Segment Start: Source records

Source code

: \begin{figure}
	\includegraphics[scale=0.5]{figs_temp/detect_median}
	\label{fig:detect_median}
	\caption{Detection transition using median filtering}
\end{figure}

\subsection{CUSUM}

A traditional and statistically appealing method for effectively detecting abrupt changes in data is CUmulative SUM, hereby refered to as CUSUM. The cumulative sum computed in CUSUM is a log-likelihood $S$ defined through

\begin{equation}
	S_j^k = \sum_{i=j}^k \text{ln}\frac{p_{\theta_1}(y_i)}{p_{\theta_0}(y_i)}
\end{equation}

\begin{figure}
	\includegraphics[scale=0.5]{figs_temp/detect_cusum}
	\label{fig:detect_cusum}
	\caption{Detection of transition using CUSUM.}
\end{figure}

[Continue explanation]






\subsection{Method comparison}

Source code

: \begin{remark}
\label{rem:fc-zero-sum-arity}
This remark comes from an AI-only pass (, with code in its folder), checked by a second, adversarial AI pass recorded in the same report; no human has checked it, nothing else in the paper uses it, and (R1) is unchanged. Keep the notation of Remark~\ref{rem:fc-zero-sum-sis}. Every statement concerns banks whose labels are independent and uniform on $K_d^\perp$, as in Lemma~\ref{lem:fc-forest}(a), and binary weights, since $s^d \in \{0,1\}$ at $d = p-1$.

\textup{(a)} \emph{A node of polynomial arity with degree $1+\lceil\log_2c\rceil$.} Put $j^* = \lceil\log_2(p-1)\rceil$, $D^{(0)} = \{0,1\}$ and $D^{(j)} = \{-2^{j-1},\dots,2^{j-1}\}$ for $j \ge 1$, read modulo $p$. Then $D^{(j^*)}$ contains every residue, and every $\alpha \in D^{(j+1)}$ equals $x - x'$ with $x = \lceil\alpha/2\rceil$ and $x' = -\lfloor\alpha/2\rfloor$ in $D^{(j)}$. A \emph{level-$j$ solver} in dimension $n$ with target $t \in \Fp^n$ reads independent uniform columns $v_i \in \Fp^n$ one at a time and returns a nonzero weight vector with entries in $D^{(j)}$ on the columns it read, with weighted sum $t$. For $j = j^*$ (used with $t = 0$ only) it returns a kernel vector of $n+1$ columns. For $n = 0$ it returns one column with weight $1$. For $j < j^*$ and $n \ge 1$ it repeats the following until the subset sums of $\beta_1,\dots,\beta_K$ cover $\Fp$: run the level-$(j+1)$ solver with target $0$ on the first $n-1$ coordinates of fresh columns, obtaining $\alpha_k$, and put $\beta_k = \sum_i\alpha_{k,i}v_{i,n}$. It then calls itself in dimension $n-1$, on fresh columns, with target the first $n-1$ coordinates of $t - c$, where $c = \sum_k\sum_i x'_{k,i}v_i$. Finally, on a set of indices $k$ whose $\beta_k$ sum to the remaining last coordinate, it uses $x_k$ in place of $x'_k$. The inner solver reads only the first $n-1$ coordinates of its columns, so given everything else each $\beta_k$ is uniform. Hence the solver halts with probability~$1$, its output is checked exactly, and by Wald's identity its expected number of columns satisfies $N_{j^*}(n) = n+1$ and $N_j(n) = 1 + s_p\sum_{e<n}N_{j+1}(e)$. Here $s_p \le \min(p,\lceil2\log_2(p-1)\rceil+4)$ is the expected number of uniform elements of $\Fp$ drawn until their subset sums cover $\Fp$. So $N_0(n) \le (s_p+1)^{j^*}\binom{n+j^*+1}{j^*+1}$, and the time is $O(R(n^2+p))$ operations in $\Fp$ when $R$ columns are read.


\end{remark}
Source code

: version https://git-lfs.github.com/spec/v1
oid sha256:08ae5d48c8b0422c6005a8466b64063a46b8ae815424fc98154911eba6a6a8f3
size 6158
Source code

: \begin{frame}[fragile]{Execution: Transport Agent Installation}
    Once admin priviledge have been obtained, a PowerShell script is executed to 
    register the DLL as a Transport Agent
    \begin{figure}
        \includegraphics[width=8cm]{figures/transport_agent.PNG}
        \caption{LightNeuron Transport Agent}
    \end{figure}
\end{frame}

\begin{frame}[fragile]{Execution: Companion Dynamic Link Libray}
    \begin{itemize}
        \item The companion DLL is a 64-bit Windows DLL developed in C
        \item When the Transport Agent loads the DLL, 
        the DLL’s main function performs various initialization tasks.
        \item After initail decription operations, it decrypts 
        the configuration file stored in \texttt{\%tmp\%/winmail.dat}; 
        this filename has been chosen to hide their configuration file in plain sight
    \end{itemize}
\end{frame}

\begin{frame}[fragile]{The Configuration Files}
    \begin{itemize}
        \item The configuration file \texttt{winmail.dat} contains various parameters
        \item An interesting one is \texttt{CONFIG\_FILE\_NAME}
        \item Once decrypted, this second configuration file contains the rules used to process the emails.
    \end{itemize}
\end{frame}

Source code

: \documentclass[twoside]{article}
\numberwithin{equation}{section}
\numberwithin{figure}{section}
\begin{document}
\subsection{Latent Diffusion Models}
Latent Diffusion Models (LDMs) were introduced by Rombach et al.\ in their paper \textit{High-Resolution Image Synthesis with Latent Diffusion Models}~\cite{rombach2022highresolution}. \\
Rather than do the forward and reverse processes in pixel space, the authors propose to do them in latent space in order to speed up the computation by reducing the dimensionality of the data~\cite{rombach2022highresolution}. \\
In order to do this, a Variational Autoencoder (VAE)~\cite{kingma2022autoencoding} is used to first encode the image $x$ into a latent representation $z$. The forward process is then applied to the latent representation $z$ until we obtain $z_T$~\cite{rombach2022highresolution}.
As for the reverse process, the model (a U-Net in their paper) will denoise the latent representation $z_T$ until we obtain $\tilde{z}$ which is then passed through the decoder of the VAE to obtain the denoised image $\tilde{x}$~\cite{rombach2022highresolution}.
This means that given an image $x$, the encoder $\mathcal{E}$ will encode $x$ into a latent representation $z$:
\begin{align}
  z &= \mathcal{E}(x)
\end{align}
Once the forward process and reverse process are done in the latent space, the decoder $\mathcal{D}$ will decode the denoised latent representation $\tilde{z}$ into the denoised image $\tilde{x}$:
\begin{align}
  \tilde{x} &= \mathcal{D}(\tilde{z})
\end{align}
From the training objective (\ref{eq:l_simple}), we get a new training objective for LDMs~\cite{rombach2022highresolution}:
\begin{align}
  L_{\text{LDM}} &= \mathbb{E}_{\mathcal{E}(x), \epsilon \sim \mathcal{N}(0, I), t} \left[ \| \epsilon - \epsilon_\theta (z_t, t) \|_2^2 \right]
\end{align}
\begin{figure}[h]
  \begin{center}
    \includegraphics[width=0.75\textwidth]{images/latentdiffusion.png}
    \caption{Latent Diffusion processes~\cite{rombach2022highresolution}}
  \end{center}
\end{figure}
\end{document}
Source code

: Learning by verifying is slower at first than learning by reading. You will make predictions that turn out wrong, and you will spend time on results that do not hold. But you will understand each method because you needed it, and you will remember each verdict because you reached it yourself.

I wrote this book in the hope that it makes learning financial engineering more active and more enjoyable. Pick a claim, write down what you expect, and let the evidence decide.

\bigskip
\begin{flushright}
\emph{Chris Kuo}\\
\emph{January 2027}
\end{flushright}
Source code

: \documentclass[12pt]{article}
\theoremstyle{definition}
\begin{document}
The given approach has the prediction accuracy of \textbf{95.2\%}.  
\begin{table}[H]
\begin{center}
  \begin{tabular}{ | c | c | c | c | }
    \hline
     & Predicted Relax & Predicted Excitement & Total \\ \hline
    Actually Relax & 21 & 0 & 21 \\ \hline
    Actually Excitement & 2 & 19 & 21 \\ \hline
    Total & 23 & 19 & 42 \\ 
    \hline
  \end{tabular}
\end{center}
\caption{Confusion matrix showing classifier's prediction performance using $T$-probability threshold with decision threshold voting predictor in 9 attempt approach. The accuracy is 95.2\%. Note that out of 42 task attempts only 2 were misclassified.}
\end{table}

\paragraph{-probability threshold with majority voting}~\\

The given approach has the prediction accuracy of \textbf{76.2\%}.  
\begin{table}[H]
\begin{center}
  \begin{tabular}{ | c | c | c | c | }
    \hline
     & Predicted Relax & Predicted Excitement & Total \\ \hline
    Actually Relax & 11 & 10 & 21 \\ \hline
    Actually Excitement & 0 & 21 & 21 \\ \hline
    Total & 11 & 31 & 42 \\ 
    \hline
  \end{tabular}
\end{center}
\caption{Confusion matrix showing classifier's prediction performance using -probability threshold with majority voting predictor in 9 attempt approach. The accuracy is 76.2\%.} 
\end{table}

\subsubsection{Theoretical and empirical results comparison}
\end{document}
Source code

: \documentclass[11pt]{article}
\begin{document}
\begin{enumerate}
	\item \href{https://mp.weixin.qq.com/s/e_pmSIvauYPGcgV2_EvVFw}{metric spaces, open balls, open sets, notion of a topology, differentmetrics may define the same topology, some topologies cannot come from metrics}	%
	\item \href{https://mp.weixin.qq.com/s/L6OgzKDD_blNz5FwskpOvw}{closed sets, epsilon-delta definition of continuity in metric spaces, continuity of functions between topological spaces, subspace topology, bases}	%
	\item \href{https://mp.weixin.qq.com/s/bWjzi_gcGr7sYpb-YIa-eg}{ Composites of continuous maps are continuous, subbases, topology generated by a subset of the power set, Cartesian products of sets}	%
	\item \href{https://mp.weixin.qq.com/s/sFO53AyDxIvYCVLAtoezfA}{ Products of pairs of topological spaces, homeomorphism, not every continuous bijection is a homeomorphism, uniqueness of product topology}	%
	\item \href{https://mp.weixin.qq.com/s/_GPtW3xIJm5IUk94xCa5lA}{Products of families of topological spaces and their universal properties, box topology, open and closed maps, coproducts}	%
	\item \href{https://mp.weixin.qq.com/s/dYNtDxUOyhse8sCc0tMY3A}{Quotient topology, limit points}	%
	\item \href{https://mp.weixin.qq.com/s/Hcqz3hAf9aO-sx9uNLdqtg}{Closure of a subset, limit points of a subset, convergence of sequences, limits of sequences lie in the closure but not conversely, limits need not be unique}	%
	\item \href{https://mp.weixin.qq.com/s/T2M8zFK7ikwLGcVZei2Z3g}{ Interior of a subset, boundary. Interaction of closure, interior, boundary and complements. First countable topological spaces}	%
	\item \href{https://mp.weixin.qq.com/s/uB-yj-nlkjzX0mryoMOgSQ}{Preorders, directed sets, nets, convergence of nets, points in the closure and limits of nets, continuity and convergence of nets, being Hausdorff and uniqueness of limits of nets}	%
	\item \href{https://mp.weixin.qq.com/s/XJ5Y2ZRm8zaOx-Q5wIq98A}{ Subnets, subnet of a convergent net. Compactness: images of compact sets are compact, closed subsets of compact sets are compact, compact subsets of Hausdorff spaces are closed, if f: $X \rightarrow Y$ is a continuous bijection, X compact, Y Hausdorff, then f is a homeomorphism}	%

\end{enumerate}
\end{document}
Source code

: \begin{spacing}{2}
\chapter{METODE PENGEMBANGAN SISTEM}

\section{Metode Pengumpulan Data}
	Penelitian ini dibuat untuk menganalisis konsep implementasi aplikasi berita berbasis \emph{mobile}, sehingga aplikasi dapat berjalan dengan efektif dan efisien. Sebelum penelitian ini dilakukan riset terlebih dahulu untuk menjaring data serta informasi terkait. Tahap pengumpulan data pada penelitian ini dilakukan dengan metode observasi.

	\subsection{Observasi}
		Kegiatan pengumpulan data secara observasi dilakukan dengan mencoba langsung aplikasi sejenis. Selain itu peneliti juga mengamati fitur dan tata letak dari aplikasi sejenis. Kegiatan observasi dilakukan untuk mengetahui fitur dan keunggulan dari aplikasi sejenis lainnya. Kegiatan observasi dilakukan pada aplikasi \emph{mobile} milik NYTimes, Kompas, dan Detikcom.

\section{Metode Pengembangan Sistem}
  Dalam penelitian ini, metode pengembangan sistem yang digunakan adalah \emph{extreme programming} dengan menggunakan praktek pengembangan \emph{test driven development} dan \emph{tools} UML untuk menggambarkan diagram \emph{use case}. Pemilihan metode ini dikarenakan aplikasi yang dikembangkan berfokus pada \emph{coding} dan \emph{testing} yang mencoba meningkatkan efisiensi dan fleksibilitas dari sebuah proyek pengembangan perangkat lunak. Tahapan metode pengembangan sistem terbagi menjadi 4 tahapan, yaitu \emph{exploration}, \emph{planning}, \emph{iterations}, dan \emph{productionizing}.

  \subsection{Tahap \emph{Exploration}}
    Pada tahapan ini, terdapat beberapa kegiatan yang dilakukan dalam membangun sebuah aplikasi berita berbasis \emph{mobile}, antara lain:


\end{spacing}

Segment End: Source records

Task statement |
Lines wanted from the listing above: the line with "contains various parameters" up to and including the line with "Latent Diffusion Models (LDMs)". Please write them out exactly, adding nothing else.

Written response |
        \item The configuration file \texttt{winmail.dat} contains various parameters
        \item An interesting one is \texttt{CONFIG\_FILE\_NAME}
        \item Once decrypted, this second configuration file contains the rules used to process the emails.
    \end{itemize}
\end{frame}

Source code

: \documentclass[twoside]{article}
\numberwithin{equation}{section}
\numberwithin{figure}{section}
\begin{document}
\subsection{Latent Diffusion Models}
Latent Diffusion Models (LDMs) were introduced by Rombach et al.\ in their paper \textit{High-Resolution Image Synthesis with Latent Diffusion Models}~\cite{rombach2022highresolution}. \\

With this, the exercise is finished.